O plantão do nosso "fórum de debates" continua em plena efervescência.
Quem intervém agora é o juiz de Direito, professor universitário e coordenador regional da Associação dos Magistrados do RN (AMARN), Renato Magalhães (meu ex-professor na UNP, ótimo por sinal, adjetivo mais do que merecido). Sua catilinária alveja setores da Ordem dos Advogados do Brasil (OAB).
"Parece que a idéia é tentar reverter decisões judiciais através da ameaça, do medo, do linchamento moral. Para aqueles que assim pensam, um aviso: a magistratura potiguar nunca se curvou e jamais se curvará ante ameaça de representações ou qualquer outro tipo de retaliação", vocifera Magalhães.
Leia o que o doutor Renato escreve:
Amigo Carlos Santos, diante da polêmica já instaurada em torno dos mandados de busca e apreensão expedidos por Dra. Valéria Maria Lacerda Rocha, gostaria apenas de ressaltar o meu posicionamento, como Coordenador Regional da Amarn, em defesa da magistratura potiguar e de suas prerrogativas constitucionais.
Escritórios de advocacia, ou mesmo gabinetes de magistrados e promotores de justiça, não são lugares imunes a mandados de busca e apreensão. E para isso, não é necessário que o lugar, objeto da ordem judicial, tenha o seu proprietário ou titular como indiciado ou investigado, senão que haja razões fundadas para serem colhidos naquele local quaisquer elementos de convicção que levem à certeza de um crime (HC 89025 AgR/SP, rel. Min. Joaquim Barbosa, 2ª T., 15.8.2006, informativo. n 436, Brasília, 14 a 18 de agosto de 2006).
No entanto, parece que essa não é a questão, porque não acredito que alguns poucos membros da OAB-Mossoró não saibam disso. Ocorre que está sendo arregimentada em Mossoró, por um pequeno grupo da seccional da OAB neste município, uma campanha de tentativa de intimidação da magistratura potiguar, fato de que já tem ciência o Tribunal de Justiça de nosso Estado.
Há dois meses, inconformado com a decisão de uma magistrada mossoroense, esse grupo utilizou-se dos mesmos artifícios, protocolizando representações contra a juíza, declarando em vários jornais locais que ela estaria sendo autoritária e abusiva pelo simples fato de haver decidido fundamentadamente, baseada em entendimento já consolidado na jurisprudência (Fórum Nacional dos Juizados Especiais) e na doutrina.
Parece que a idéia é tentar reverter decisões judiciais através da ameaça, do medo, do linchamento moral.
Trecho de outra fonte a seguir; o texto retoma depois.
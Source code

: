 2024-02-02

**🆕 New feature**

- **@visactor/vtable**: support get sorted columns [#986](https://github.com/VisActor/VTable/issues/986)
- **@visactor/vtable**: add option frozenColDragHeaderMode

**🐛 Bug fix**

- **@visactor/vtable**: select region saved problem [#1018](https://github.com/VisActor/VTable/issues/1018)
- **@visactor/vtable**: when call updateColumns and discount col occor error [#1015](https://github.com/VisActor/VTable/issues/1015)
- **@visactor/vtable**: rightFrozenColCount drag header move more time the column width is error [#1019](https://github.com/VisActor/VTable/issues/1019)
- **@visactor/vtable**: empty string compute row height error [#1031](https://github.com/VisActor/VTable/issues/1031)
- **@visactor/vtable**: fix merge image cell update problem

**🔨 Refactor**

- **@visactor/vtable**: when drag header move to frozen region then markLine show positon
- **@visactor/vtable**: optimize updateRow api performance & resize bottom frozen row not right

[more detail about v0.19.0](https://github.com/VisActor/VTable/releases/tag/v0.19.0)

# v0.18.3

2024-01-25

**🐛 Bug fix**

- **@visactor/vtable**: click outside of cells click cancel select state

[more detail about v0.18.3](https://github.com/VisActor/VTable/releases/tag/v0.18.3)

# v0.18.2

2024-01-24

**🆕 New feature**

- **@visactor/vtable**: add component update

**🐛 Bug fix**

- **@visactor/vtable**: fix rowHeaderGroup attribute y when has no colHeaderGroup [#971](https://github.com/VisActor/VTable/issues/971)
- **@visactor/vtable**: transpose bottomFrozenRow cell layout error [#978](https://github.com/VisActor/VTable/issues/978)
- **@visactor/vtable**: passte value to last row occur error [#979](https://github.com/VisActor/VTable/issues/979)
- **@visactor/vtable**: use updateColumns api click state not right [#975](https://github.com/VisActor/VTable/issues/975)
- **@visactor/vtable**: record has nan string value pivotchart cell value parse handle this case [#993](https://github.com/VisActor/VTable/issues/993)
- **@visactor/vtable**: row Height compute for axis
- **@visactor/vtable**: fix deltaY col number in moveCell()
Para aqueles que assim pensam, um aviso: a magistratura potiguar nunca se curvou e jamais se curvará ante ameaça de representações ou qualquer outro tipo de retaliação. Ao contrário, os juízes do Rio Grande do Norte e, em particular da Comarca de Mossoró, continuarão, como sempre têm feito, em suas funções judicantes, de forma imparcial, baseados na lei e no senso de justiça, trabalhando para o engrandecimento da sociedade, independente de quem sejam as partes.
É uma pena que esse grupo — e, sinceramente, tenho minhas dúvidas de que tal grupo seja hoje, de fato, representativo dos advogados de Mossoró — tenha conseguido, com tal subterfúgio, parte do que almejava, ou seja, retirar o foco das discussões sobre possíveis irregularidades na Câmara Municipal de Mossoró, que ainda precisam ser esclarecidas.
É uma pena que uma pequena parcela de advogados, os quais não sabem (ou não querem) manejar com propriedade recursos existentes na Lei, ainda tente utilizar artifícios da ditadura para reverter decisões que lhe são desfavoráveis. É uma pena que, sob o argumento da defesa das prerrogativas do advogado, se queira estar acima da lei.
É uma pena ainda maior que a relação entre a OAB, o Ministério Público e a Magistratura, sempre pautada pela cordialidade, pela temperança, pelo respeito e admiração mútua, esteja a se enfraquecer pela ação de poucos que, sob o discurso da defesa de suas prerrogativas, tentam criar um clima de instabilidade entre as instituições da Justiça.
No entanto, amigo Carlos Santos, continuo acreditando, defendendo e admirando a Ordem dos Advogados do Brasil, responsável histórica pela luta a favor da democracia em nosso país e tenho a esperança de que essas ações não sejam o desiderato dos advogados de Mossoró, tampouco do Rio Grande do Norte.